Alle 8:11 entrò nella stanza Elena, con un’azalea in mano. Cercò, come ogni volta, invano, segni del miglioramento di Marco. Allora le cadeva sempre una lacrima di sconforto, ripensando alla loro storia. Si conoscevano da cinque anni, quando lei era al primo anno di università e lui all’ultimo. La prima volta che si incontrarono era per scambiarsi degli appunti di biochimica, ma poi si diedero un altro incontro, fino a che non decisero di approfondire il rapporto. Non era quell’amore passeggero, che caratterizza gli amori giovanili. Loro si amavano veramente. Elena posò l’azalea in una tazza vicino a Marco.

“Che cosa devo fare? Ti imploro, dimmi cosa fare!”, disse Elena a bassa voce. “Questo coma sta diventando una prigione anche per me. Sono giovane, ho tutta la vita davanti a me. Ma è da nove, nove settimane che vengo mattina e sera, sperando in un miglioramento”.
Marco, come una statua, era disteso sul letto incapace di rispondere.
“Sai, non riesco a farmi una vita nuova, non riesco a fare la spesa da sola o andare a casa delle mie amiche. Perché io ti amo Marco. Ma, finché non ti sveglierai, la mia vita sarà vuota, o perlomeno, incompleta…”, disse Elena singhiozzando, e poi aggiunse, tenendogli la mano “Ti prego, amore mio, svegliati”. Nessuna risposta.

Improvvisamente provò un fitto dolore allo stomaco. Il mondo gli stava cadendo addosso. Gli iniziarono ad uscire le lacrime. La pressione aumentò. Non poteva continuare a vivere così. Doveva mettere fine drasticamente a questo problema. Prese un bisturi, trovato su uno scaffale, e lo alzò sopra Marco. Stava ancora piangendo. Doveva, ma non poteva, ucciderlo.
“Marco… ti ricordi ancora… la nostra canzone preferita?”. Ovviamente la risposta non pervenne.

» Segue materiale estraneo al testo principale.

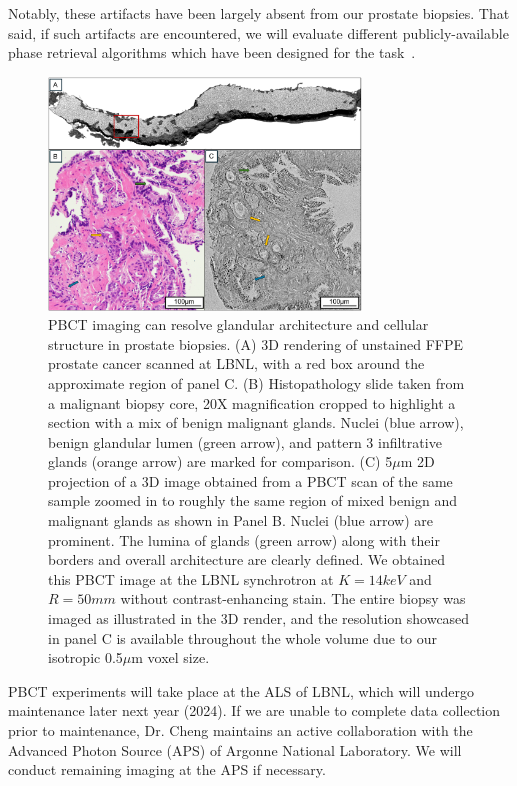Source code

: \documentclass{NIHGrant}
\theoremstyle{theorem}
\begin{document}
Notably, these
artifacts have been largely absent from our prostate biopsies. That said, if
such artifacts are encountered, we will evaluate different publicly-available
phase retrieval algorithms which have been designed for the
task~\cite{mohan_non-linear_2023}.

\begin{figure}
  \vspace{-0.5cm} \includegraphics[width=0.74\textwidth]{ ./figures/fig1_resub.png }
  \caption{ PBCT imaging can resolve glandular architecture and cellular structure in prostate biopsies.
    (A) 3D rendering of unstained FFPE prostate cancer scanned at LBNL, with a red box around the approximate region of panel C. (B) Histopathology slide taken from a malignant biopsy core, 20X
    magnification cropped to highlight a section with a mix of benign malignant glands. Nuclei
    (blue arrow), benign glandular lumen (green arrow), and pattern 3 infiltrative glands (orange arrow) are marked for comparison. (C) 5$\mu$m
    2D projection of a 3D image obtained from a PBCT scan of the same sample
    zoomed in to roughly the same region of mixed benign and malignant glands as shown in Panel
    B. Nuclei (blue arrow) are prominent. The lumina of glands (green arrow)
    along with their borders and overall architecture are clearly defined. We obtained this PBCT image at
    the LBNL synchrotron at \(K=14keV\) and
    \(R=50mm\) without contrast-enhancing stain. The entire biopsy was
    imaged as illustrated in the 3D render, and the resolution showcased in panel C is available throughout the whole volume due to our isotropic 0.5$\mu$m voxel size.}\label{fig:match_histo}
\end{figure}

PBCT experiments will take place at the ALS of LBNL, which will undergo maintenance later next year (2024). If we are unable to complete data collection prior to maintenance, Dr. Cheng maintains an active collaboration with the Advanced Photon Source (APS) of Argonne National Laboratory. We will conduct remaining imaging at the APS if necessary.
\end{document}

“Faceva così: Tears stream, down your face, when you lose something that you cannot replace…”.
Alzò ancora di più il coltello.
Tears strem…down your face…”.
And I…”.
Elena gettò via il coltello. Era stato Marco a pronunciare quella frase. “Infermiera, abbiamo bisogno di un’infermiera”. Dopo poco ne arrivò una.
“Di che cosa ha bisogno, signora?”. Elena a stento pronunciò” Il mio rag… Ecco, Marco… il paziente ha parlato”.
“Signora, ne è sicura?”.
“Certamente”.
L’infermiera rimosse la benda dagli occhi di Marco, e questi erano sorprendentemente aperti, nonostante qualche cicatrice sulle sopracciglia.